Why This Phrase Has History
"Ditch the Witch" is not new. Former Prime Minister Julia Gillard, Australia's first female prime minister, expressed disgust at seeing the slogan used again. SBS News reported that she condemned it alongside Albanese.
The original "Ditch the Witch" sign was held up at a Canberra rally in 2011 while then-Opposition Leader Tony Abbott stood nearby. It became one of the most talked-about images of that era and sparked a parliamentary debate about sexism in public life. Gillard's response included a now-famous speech in parliament about misogyny. That the same phrase has surfaced again fifteen years later—this time in a paid advertising campaign—tells us something: certain attack lines stick around in Australian politics because people keep using them.
A Different Voice: Pauline Hanson
Not everyone saw the issue through the lens of gender-based harm. One Nation leader Pauline Hanson pushed back, telling Allan to "suck it up, sweetheart." Hanson drew on her own experience: she recalled that former Nationals leader Tim Fischer once called her a witch and said she should be burned at the stake. She argued she had faced similar language without demanding the same political support Allan was receiving. Her intervention complicated what had looked like a united front and opened a debate about where the line sits between rough campaign tactics and genuinely disqualifying attacks.
Animal Justice Party state MP Georgie Purcell also spoke up, saying sexism should not be a tool in political disagreement.
What the Funding Tells Us
Learning that Puleo and other local business owners funded the campaign—spending $105,000 to do it—changed how people understood the effort. It was no longer a fringe stunt. It was an organized, money-backed political operation run outside the normal party structures.
This raises a question about disclosure. Australia has rules requiring people and companies who donate to registered political parties to report who they are and how much they gave. But groups that run independent campaigns operate under different rules that are, according to critics, less transparent. Whether the $105,000 spent here needed to be reported is something election regulators may now have to determine.
The timing matters. Victoria has its next state election in November 2026, and Allan's government has faced sustained criticism over crime and safety—the very issues the billboards mentioned alongside the witch imagery.
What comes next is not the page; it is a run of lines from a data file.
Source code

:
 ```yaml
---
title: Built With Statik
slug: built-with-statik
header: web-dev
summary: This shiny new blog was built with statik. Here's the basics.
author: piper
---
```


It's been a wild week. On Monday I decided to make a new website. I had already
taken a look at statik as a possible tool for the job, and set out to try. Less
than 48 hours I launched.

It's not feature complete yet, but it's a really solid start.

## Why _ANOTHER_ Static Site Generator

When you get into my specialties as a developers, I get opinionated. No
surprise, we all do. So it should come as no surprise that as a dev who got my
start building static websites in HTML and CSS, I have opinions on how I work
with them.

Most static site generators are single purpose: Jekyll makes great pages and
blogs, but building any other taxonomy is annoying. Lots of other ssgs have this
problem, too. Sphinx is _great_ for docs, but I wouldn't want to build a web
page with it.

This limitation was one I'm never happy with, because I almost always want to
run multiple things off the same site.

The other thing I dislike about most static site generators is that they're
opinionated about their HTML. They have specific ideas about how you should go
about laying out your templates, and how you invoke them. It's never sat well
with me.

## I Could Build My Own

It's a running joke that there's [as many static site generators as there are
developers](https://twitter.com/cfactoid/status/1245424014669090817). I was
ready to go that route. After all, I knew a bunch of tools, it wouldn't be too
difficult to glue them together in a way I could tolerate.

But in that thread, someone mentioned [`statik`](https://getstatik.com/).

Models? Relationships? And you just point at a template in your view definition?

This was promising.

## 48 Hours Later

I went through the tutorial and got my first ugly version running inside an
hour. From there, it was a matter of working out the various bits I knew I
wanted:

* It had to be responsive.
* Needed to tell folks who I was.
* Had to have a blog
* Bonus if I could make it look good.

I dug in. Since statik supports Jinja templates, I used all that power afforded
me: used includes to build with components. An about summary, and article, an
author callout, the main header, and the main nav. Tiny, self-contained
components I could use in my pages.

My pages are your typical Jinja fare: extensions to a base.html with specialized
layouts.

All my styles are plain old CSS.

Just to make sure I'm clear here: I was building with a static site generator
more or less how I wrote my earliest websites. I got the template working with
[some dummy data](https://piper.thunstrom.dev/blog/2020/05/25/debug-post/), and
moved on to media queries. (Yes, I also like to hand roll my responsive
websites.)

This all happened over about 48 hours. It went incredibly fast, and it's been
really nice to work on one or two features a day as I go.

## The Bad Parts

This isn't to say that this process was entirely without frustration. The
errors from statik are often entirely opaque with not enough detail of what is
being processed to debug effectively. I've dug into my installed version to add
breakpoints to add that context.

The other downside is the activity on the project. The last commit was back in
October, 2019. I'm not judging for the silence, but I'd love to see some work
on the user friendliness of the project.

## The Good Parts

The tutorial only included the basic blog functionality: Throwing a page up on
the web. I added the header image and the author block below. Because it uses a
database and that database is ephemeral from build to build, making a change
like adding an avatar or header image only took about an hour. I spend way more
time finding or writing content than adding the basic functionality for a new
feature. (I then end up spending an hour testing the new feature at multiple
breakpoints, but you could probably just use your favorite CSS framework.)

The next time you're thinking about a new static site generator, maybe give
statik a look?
The campaign's funders appear to have believed that a shocking visual would get attention for a message they thought wasn't breaking through in normal ways. But the backlash was swift and broad, suggesting they may have misjudged how much damage the approach would do to their own credibility.
The Unexpected Outcome
In the short term, the campaign has had the opposite effect from what its funders intended. Allan has received sympathy from political figures and parties that would not normally support her—including the federal government and opposition leaders. That is not what the billboard truck was meant to achieve.
The bigger question now is whether this episode leads to any changes in law or regulation. Victoria has restricted certain kinds of political advertising before. This campaign raises old questions about third-party campaign finance disclosure and about the relationship between political speech, attacks on women in power, and the actual barriers women face when they run for office or govern. These conversations happen regularly in Australian politics, but they rarely result in concrete change.
For people who work in campaigns, election law, and political strategy, this episode offers several lessons: funding secrecy can become the main story, historical echoes can drown out what a campaign intended to say, and broad condemnation from multiple parties does not automatically change the incentives that lead some people to fund campaigns like this in the first place.